It is said that art can sometimes immitate life, and that life can sometimes immitate art. For author and Cal Poly English professor Todd J. Pierce, his new book, “Newsworld,” does both.
“Through parody I want to show the way America puts on the news industry. It’s a type of entertainment for us,” Pierce said about “Newsworld.”
In this award-winning book, Pierce uses satire and comedy to showcase the public’s obsession with the news and the entertaining drama that it transforms into.
Pierce will be reading an excerpt from his book tonight at 7 p.m. in Philips Hall in the Christopher Cohan Center.
From O.J. Simpson to Columbine, Pierce has assembled a collection of short stories that correlate with publicized events, but he doesn’t just lay down the facts that everyone already knows. He has created a world of characters that are obsessed with American culture.
It brings into reality the public fascination with entertainment, news and media, asking the question: do we want to know the news or do we just want to be entertained?
“Journalism in part is the impulse to report, where entertainment makes people want to know what happens next,” Pierce said. “And at a certain point, around after the O.J. Simpson trial, Americans have realized that they can make more money by turning the news into entertainment stories.”

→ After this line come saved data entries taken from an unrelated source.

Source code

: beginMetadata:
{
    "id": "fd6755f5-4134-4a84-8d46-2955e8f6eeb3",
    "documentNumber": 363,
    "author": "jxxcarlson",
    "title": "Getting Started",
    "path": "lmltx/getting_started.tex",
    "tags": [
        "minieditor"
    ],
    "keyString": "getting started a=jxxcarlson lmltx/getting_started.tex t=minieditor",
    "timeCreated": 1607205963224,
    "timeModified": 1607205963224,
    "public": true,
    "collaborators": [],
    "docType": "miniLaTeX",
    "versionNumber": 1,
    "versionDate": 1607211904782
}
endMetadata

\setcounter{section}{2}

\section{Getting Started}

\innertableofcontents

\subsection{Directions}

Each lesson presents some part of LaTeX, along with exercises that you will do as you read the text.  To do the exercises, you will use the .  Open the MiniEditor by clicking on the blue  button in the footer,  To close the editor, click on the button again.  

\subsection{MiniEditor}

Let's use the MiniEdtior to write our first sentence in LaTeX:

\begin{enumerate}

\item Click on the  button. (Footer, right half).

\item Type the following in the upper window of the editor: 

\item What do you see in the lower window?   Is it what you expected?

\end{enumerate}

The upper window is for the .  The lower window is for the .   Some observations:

Through his literary perspective on these events, Pierce describes how the news is not what is used to be. It is not a fact-based market, but rather a forum for entertainment.
“News used to be a place where people would meaningfully comment on what was going on in the world. But it’s been a revenue-driven entertainment medium for the past 15 years,” Pierce said.

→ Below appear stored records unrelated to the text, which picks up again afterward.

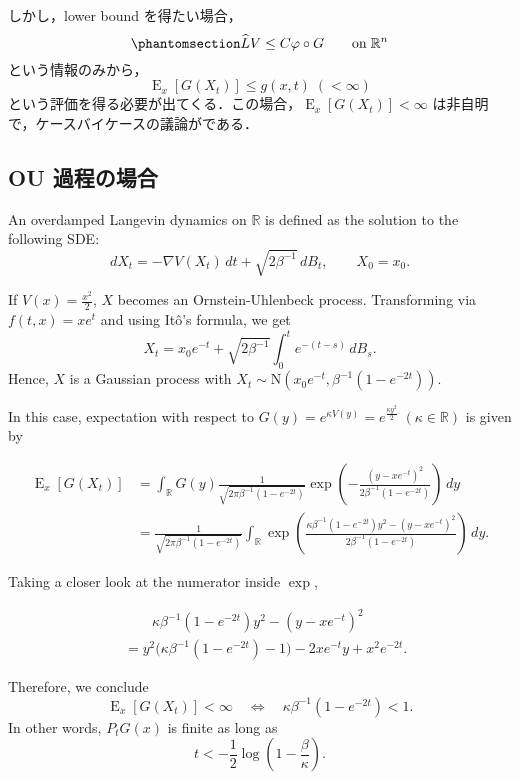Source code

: \documentclass[
]{article}
\begin{document}
しかし，lower bound を得たい場合，
\begin{equation}\phantomsection\label{eq-drift-condition}{
\widehat{L}V\le C\varphi\circ G\qquad\mathrm{on}\;\mathbb{R}^n
}\end{equation} という情報のみから， \[
\operatorname{E}_x[G(X_t)]\le g(x,t)\;(<\infty)
\]
という評価を得る必要が出てくる．この場合，\(\operatorname{E}_x[G(X_t)]<\infty\)
は非自明で，ケースバイケースの議論がである．

\subsection{OU 過程の場合}\label{ou-ux904eux7a0bux306eux5834ux5408}

An overdamped Langevin dynamics on \(\mathbb{R}\) is defined as the
solution to the following SDE: \[
dX_t=-\nabla V(X_t)\,dt+\sqrt{2\beta^{-1}}\,dB_t,\qquad X_0=x_0.
\]

If \(V(x)=\frac{x^2}{2}\), \(X\) becomes an Ornstein-Uhlenbeck process.
Transforming via \(f(t,x)=xe^t\) and using Itô's formula, we get \[
X_t=x_0e^{-t}+\sqrt{2\beta^{-1}}\int^t_0e^{-(t-s)}\,dB_s.
\] Hence, \(X\) is a Gaussian process with
\(X_t\sim\mathrm{N}\left(x_0e^{-t},\beta^{-1}(1-e^{-2t})\right)\).

In this case, expectation with respect to
\(G(y)=e^{\kappa V(y)}=e^{\frac{\kappa y^2}{2}}\;(\kappa\in\mathbb{R})\)
is given by

\begin{align*}
    \operatorname{E}_x[G(X_t)]&=\int_{\mathbb{R}} G(y)\frac{1}{\sqrt{2\pi\beta^{-1}(1-e^{-2t})}}\exp\left(-\frac{(y-xe^{-t})^2}{2\beta^{-1}(1-e^{-2t})}\right)\,dy\\
    &=\frac{1}{\sqrt{2\pi\beta^{-1}(1-e^{-2t})}}\int_{\mathbb{R}}\exp\left(\frac{\kappa\beta^{-1}(1-e^{-2t})y^2-(y-xe^{-t})^2}{2\beta^{-1}(1-e^{-2t})}\right)\,dy.
\end{align*}

Taking a closer look at the numerator inside \(\exp\),

\begin{align*}
    &\qquad\kappa\beta^{-1}(1-e^{-2t})y^2-(y-xe^{-t})^2\\
    &=y^2\biggr(\kappa\beta^{-1}(1-e^{-2t})-1\biggl)-2xe^{-t}y+x^2e^{-2t}.
\end{align*}

Therefore, we conclude \[
\operatorname{E}_x[G(X_t)]<\infty\quad\Leftrightarrow\quad\kappa\beta^{-1}(1-e^{-2t})<1.
\] In other words, \(P_tG(x)\) is finite as long as \[
t<-\frac{1}{2}\log\left(1-\frac{\beta}{\kappa}\right).
\]
\end{document}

From magazines to news Web sites to the newspapers, Pierce comments on how we have turned into a public that can’t even tell the difference between what is news and what is entertainment.

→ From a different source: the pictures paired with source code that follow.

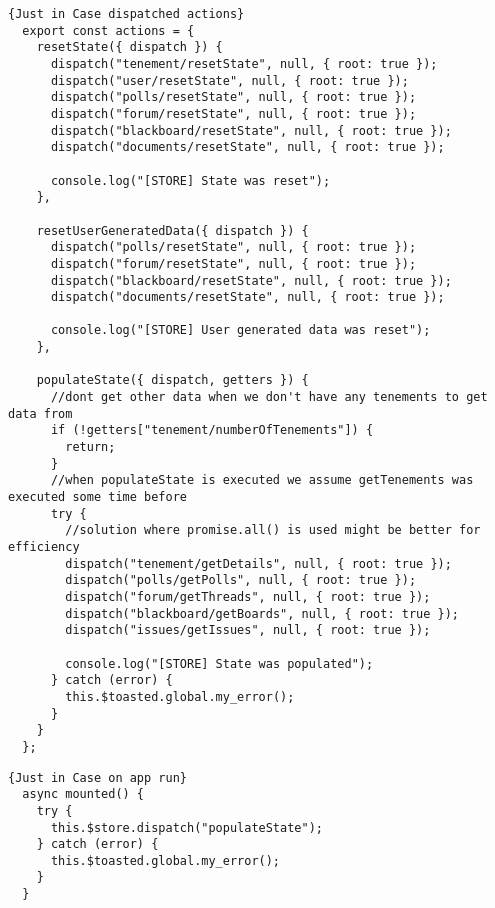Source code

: \begin{lstlisting}[caption=Just in Case dispatched actions, captionpos=b, style=htmlcssjs, label=jicdispa]{Just in Case dispatched actions}
  export const actions = {
    resetState({ dispatch }) {
      dispatch("tenement/resetState", null, { root: true });
      dispatch("user/resetState", null, { root: true });
      dispatch("polls/resetState", null, { root: true });
      dispatch("forum/resetState", null, { root: true });
      dispatch("blackboard/resetState", null, { root: true });
      dispatch("documents/resetState", null, { root: true });
  
      console.log("[STORE] State was reset");
    },
  
    resetUserGeneratedData({ dispatch }) {
      dispatch("polls/resetState", null, { root: true });
      dispatch("forum/resetState", null, { root: true });
      dispatch("blackboard/resetState", null, { root: true });
      dispatch("documents/resetState", null, { root: true });
  
      console.log("[STORE] User generated data was reset");
    },
  
    populateState({ dispatch, getters }) {
      //dont get other data when we don't have any tenements to get data from
      if (!getters["tenement/numberOfTenements"]) {
        return;
      }
      //when populateState is executed we assume getTenements was executed some time before
      try {
        //solution where promise.all() is used might be better for efficiency
        dispatch("tenement/getDetails", null, { root: true });
        dispatch("polls/getPolls", null, { root: true });
        dispatch("forum/getThreads", null, { root: true });
        dispatch("blackboard/getBoards", null, { root: true });
        dispatch("issues/getIssues", null, { root: true });
  
        console.log("[STORE] State was populated");
      } catch (error) {
        this.$toasted.global.my_error();
      }
    }
  };
\end{lstlisting}

\begin{lstlisting}[caption=Just in Case Store Population on app run, captionpos=b, style=htmlcssjs, label=jic]{Just in Case on app run}
  async mounted() {
    try {
      this.$store.dispatch("populateState");
    } catch (error) {
      this.$toasted.global.my_error();
    }
  }
\end{lstlisting}

\newpage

“We can’t see the line between what is scripted and what is real. Or on YouTube, the difference between what is real and personal, and what is put up there to entertain people,” Pierce said.
And this is especially pertinent when it comes to television.
“Mostly what’s targeted in the book is televised news. Most of our collective memories, the 2000 presidential elections or the Colombine incident, our national memories are television memories,” he said. “It’s a clip we saw on a news channel, or on some evening TV show.”
College students are at an advantage with Pierce’s book because understanding his style of writing involves a perspective typical of a younger crowd.
“I would think that (college students) would have a better time with it. Part of being able to navigate that world is to be familiar with that kind of shock comedy that you see on ‘Family Guy’ or ‘South Park,'” Pierce said. “If you have those type of narratives in your head then you’ll get the book. You’ll have fun with the book.”
In his book, a section titled “Columbine: The Musical” talks about a high school that puts on a production reenacting the Columbine shooting. The characters’ lives are influenced by the event and through corruption, ridicule and perspective, and shows how common situations like those in Columbine can happen.
The main character Greg plays the role of the gunman Klebold, and begins to encompass the real feelings of his character in his own life. This selection is one of Pierce’s favorites and will be a part of his reading tonight.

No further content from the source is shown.